Especially in immunocompromised hosts there are two main reasons for gastrointestinal-related symptoms, i.e., infectious and not-infectious causes.
Common pathogens of diarrhea in general are either bacterial (e.g., shigella, salmonella, E. coli, campylobacter, clostridium), viral (e.g., norovirus, enteric adenovirus, sapovirus, rotavirus, astrovirus, SARS-CoV-2) or, especially in travelers, parasites (e.g., cryptosporidia, giardia) [3]. Also in transplant recipients norovirus, adenovirus, rotavirus, and cytomegalovirus (CMV) are the leading viral infectious causes for diarrhea [6]. As sapovirus and norovirus belong to the same family (Caliciviridae) older, less specific test methods were not able to differentiate between these viruses [7]. So only with the development of more sensitive techniques, detection of previously not identified viruses—such as the sapovirus—became possible [8] and is increasingly recognized [6]. This is a crucial advancement as sapovirus was already discovered in 1976 and is since then known to be an important pathogen of acute gastroenteritis causing 2.2–12.7% of all acute gastroenteritis infections in the general population worldwide [9]. Sapovirus is a highly infectious, nonenveloped virus that is transmitted by fecal–oral-route [8]. The incubation period usually ranges from one to four days but also longer intervals are reported [8]. As in many other diarrheal diseases symptoms are usually self-limiting within one week but especially in immunocompromised patients this period can last longer and symptoms can occur with stronger intensity [8].
Nonetheless, norovirus is still the assumed leading viral cause for acute gastroenteritis in transplant recipients related to 34.8% of infections [10, 11]. Given the mentioned imprecision in detection methods in the past an actually higher share of sapovirus-infections among these could be suspected. For sapovirus-infections in transplant-recipients no valid data are yet available [6].

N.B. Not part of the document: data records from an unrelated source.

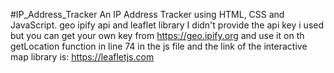 #IP_Address_Tracker
An IP Address Tracker using HTML, CSS and JavaScript. geo ipify api and leaflet library I didn't provide the api key i used but you can get your own key from https://geo.ipify.org and use it on th getLocation function in line 74 in the js file and the link of the interactive map library is: https://leafletjs.com

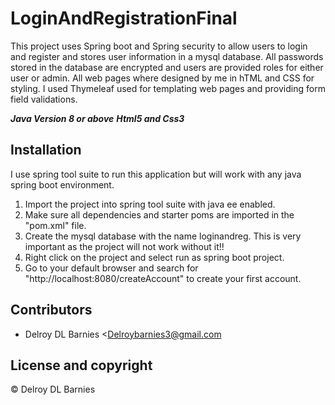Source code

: # LoginAndRegistrationFinal
This project uses Spring boot and Spring security to allow users to login and register and stores user information in a mysql database. 
All passwords stored in the database are encrypted and users are provided roles for either user or admin. 
All web pages where designed by me in hTML and CSS for styling. 
I used Thymeleaf used for templating web pages and providing form field validations.


***Java Version 8 or above***
***Html5 and Css3***


## Installation

I use spring tool suite to run this application but will work with any java spring boot environment. 

1. Import the project into spring tool suite with java ee enabled.
2. Make sure all dependencies and starter poms are imported in the "pom.xml" file.
3. Create the mysql database with the name loginandreg. This is very important as the project will not work without it!!
4. Right click on the project and select run as spring boot project.
5. Go to your default browser and search for "http://localhost:8080/createAccount" to create your first account.

## Contributors

- Delroy DL Barnies <Delroybarnies3@gmail.com

## License and copyright

© Delroy DL Barnies
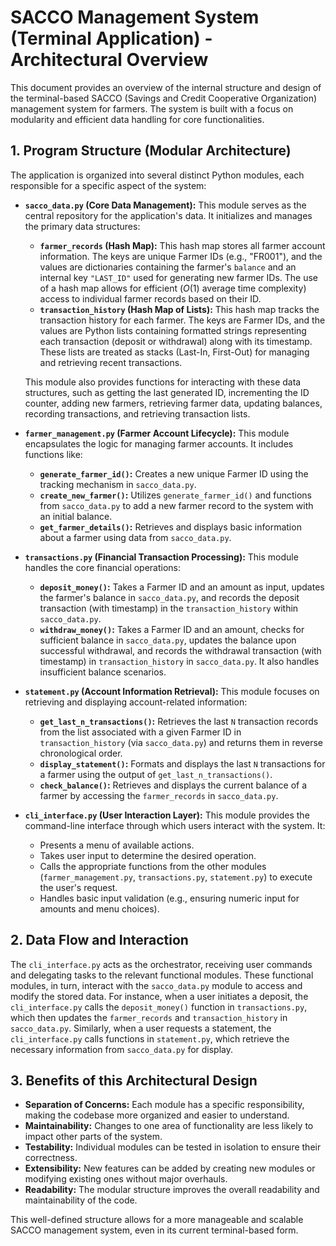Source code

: # SACCO Management System (Terminal Application) - Architectural Overview

This document provides an overview of the internal structure and design of the terminal-based SACCO (Savings and Credit Cooperative Organization) management system for farmers. The system is built with a focus on modularity and efficient data handling for core functionalities.

## 1. Program Structure (Modular Architecture)

The application is organized into several distinct Python modules, each responsible for a specific aspect of the system:

* **`sacco_data.py` (Core Data Management):** This module serves as the central repository for the application's data. It initializes and manages the primary data structures:
    * **`farmer_records` (Hash Map):** This hash map stores all farmer account information. The keys are unique Farmer IDs (e.g., "FR001"), and the values are dictionaries containing the farmer's `balance` and an internal key `"LAST_ID"` used for generating new farmer IDs. The use of a hash map allows for efficient ($O(1)$ average time complexity) access to individual farmer records based on their ID.
    * **`transaction_history` (Hash Map of Lists):** This hash map tracks the transaction history for each farmer. The keys are Farmer IDs, and the values are Python lists containing formatted strings representing each transaction (deposit or withdrawal) along with its timestamp. These lists are treated as stacks (Last-In, First-Out) for managing and retrieving recent transactions.

    This module also provides functions for interacting with these data structures, such as getting the last generated ID, incrementing the ID counter, adding new farmers, retrieving farmer data, updating balances, recording transactions, and retrieving transaction lists.

* **`farmer_management.py` (Farmer Account Lifecycle):** This module encapsulates the logic for managing farmer accounts. It includes functions like:
    * **`generate_farmer_id()`:** Creates a new unique Farmer ID using the tracking mechanism in `sacco_data.py`.
    * **`create_new_farmer()`:** Utilizes `generate_farmer_id()` and functions from `sacco_data.py` to add a new farmer record to the system with an initial balance.
    * **`get_farmer_details()`:** Retrieves and displays basic information about a farmer using data from `sacco_data.py`.

* **`transactions.py` (Financial Transaction Processing):** This module handles the core financial operations:
    * **`deposit_money()`:** Takes a Farmer ID and an amount as input, updates the farmer's balance in `sacco_data.py`, and records the deposit transaction (with timestamp) in the `transaction_history` within `sacco_data.py`.
    * **`withdraw_money()`:** Takes a Farmer ID and an amount, checks for sufficient balance in `sacco_data.py`, updates the balance upon successful withdrawal, and records the withdrawal transaction (with timestamp) in `transaction_history` in `sacco_data.py`. It also handles insufficient balance scenarios.

* **`statement.py` (Account Information Retrieval):** This module focuses on retrieving and displaying account-related information:
    * **`get_last_n_transactions()`:** Retrieves the last `N` transaction records from the list associated with a given Farmer ID in `transaction_history` (via `sacco_data.py`) and returns them in reverse chronological order.
    * **`display_statement()`:** Formats and displays the last `N` transactions for a farmer using the output of `get_last_n_transactions()`.
    * **`check_balance()`:** Retrieves and displays the current balance of a farmer by accessing the `farmer_records` in `sacco_data.py`.

* **`cli_interface.py` (User Interaction Layer):** This module provides the command-line interface through which users interact with the system. It:
    * Presents a menu of available actions.
    * Takes user input to determine the desired operation.
    * Calls the appropriate functions from the other modules (`farmer_management.py`, `transactions.py`, `statement.py`) to execute the user's request.
    * Handles basic input validation (e.g., ensuring numeric input for amounts and menu choices).

## 2. Data Flow and Interaction

The `cli_interface.py` acts as the orchestrator, receiving user commands and delegating tasks to the relevant functional modules. These functional modules, in turn, interact with the `sacco_data.py` module to access and modify the stored data. For instance, when a user initiates a deposit, the `cli_interface.py` calls the `deposit_money()` function in `transactions.py`, which then updates the `farmer_records` and `transaction_history` in `sacco_data.py`. Similarly, when a user requests a statement, the `cli_interface.py` calls functions in `statement.py`, which retrieve the necessary information from `sacco_data.py` for display.

## 3. Benefits of this Architectural Design

* **Separation of Concerns:** Each module has a specific responsibility, making the codebase more organized and easier to understand.
* **Maintainability:** Changes to one area of functionality are less likely to impact other parts of the system.
* **Testability:** Individual modules can be tested in isolation to ensure their correctness.
* **Extensibility:** New features can be added by creating new modules or modifying existing ones without major overhauls.
* **Readability:** The modular structure improves the overall readability and maintainability of the code.

This well-defined structure allows for a more manageable and scalable SACCO management system, even in its current terminal-based form.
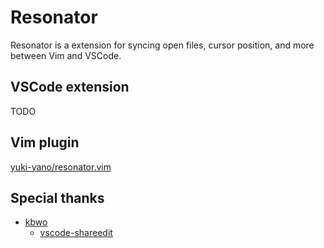 # Resonator

Resonator is a extension for syncing open files, cursor position, and more between Vim and VSCode.

## VSCode extension

TODO

## Vim plugin

[yuki-yano/resonator.vim](https://github.com/yuki-yano/resonator.vim)

## Special thanks

- [kbwo](https://github.com/kbwo)
  - [vscode-shareedit](https://github.com/kbwo/vscode-shareedit)
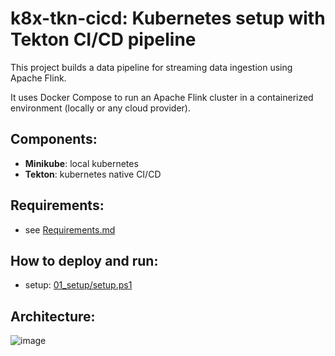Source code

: # k8x-tkn-cicd: Kubernetes setup with Tekton CI/CD pipeline

This project builds a data pipeline for streaming data ingestion using Apache Flink.

It uses Docker Compose to run an Apache Flink cluster in a containerized environment (locally or any cloud provider).
  
## Components:  
- **Minikube**: local kubernetes
- **Tekton**: kubernetes native CI/CD


## Requirements:  
 - see [Requirements.md](REQUIREMENTS.md)


## How to deploy and run:  
 - setup: [01_setup/setup.ps1](01_setup/setup.ps1)

  
## Architecture:  
![image](ARCHITECTURE.png)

In transplant recipients also immunosuppressive therapy can cause diarrhea. Unfortunately, standard medication such as Mycophenolate-Mofetil (MMF) or Calcineurin Inhibitors (CNI) frequently lead to gastrointestinal complications by damaging the intestinal mucosa, inhibiting the proliferation of gastrointestinal epithelial cells or causing a release of cytokines leading to chronic inflammation [12, 13]. Especially MMF and Tacrolimus are associated with gastrointestinal complications, whereas for example Azathioprine seems to have a rather protective effect [13]. Nevertheless, also other medications (e.g., antibiotics) but also chronic diseases (e.g., cystic fibrosis or inflammatory bowel disease) and dietary- or psychosocial reasons can be the underlying causes for diarrhea [14].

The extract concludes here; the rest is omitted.